**THE PROBLEM:**
List every line in this data where the string "progress" occurs.

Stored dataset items
Segment Open

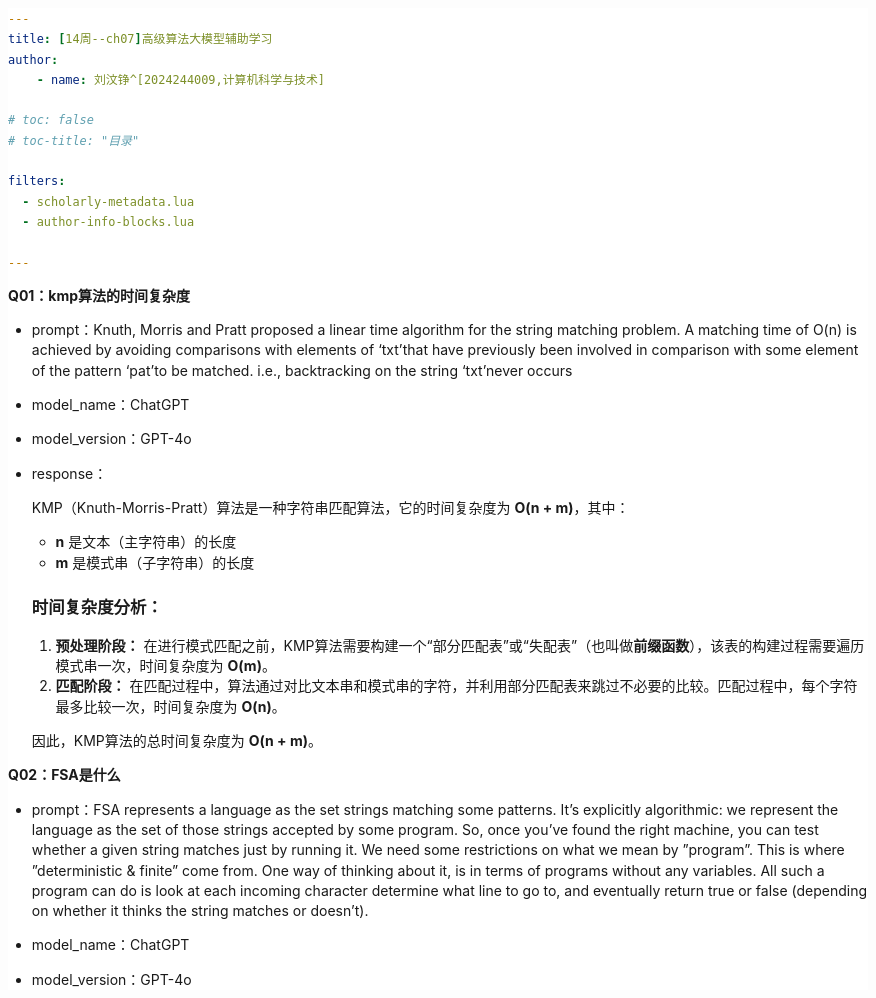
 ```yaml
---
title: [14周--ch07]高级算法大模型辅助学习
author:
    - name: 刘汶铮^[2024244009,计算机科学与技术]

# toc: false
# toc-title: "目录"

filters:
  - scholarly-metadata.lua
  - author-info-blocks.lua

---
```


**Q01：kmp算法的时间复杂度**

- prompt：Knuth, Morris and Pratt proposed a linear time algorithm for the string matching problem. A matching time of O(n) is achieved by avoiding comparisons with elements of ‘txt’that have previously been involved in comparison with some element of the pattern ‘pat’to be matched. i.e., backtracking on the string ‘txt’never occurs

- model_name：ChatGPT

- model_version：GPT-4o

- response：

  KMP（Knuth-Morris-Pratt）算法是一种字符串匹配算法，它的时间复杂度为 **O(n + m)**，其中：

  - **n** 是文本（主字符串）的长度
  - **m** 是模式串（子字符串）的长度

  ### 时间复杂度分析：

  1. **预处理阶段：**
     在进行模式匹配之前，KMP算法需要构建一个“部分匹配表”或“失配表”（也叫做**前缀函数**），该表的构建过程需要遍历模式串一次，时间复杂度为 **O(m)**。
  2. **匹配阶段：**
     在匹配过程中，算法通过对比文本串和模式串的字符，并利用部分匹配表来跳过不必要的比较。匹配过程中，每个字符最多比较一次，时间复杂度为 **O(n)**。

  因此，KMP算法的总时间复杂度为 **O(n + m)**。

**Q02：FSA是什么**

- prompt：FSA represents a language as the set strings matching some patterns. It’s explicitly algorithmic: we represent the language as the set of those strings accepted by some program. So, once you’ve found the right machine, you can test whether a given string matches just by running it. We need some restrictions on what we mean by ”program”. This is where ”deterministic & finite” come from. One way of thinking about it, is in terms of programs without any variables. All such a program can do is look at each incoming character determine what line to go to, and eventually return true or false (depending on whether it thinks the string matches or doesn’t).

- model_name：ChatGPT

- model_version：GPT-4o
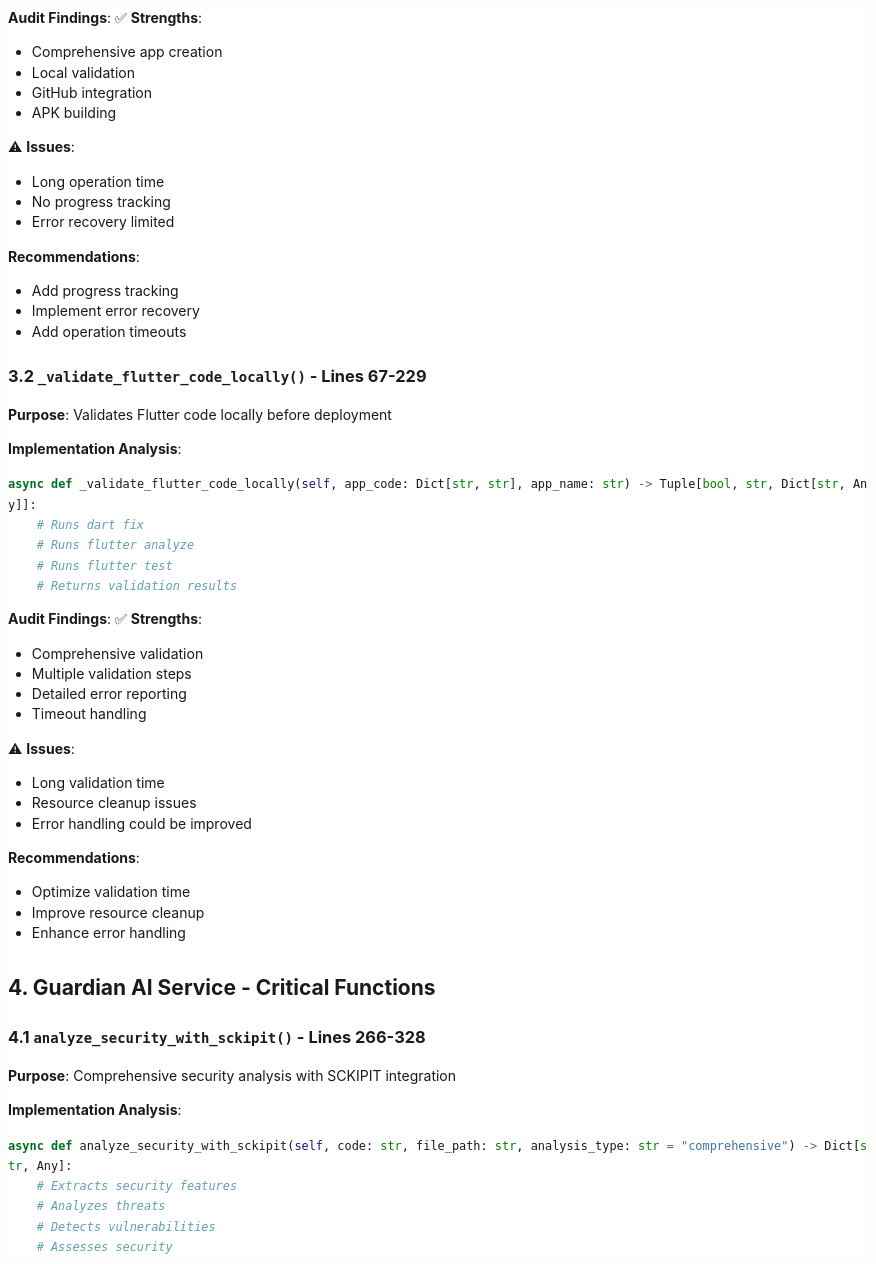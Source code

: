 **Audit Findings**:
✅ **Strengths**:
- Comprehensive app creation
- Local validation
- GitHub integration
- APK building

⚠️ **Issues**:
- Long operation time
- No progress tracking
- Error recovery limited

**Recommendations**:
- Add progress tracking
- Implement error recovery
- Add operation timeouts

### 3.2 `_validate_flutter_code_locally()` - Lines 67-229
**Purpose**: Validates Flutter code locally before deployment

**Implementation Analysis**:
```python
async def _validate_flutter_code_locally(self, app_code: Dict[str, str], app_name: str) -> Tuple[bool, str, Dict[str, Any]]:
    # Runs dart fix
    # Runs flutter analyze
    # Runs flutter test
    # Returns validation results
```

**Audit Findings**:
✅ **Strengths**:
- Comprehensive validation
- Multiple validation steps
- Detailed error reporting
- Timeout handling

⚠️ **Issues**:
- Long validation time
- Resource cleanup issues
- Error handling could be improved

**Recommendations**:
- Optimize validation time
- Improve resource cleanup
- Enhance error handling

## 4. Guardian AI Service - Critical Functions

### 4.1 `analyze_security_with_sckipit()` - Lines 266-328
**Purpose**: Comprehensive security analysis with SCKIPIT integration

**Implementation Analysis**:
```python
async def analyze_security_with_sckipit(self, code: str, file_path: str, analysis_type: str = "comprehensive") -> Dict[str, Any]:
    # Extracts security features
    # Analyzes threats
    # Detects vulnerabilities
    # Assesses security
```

Segment Closed

**EXERCISE RESPONSE:**
- No progress tracking
- Add progress tracking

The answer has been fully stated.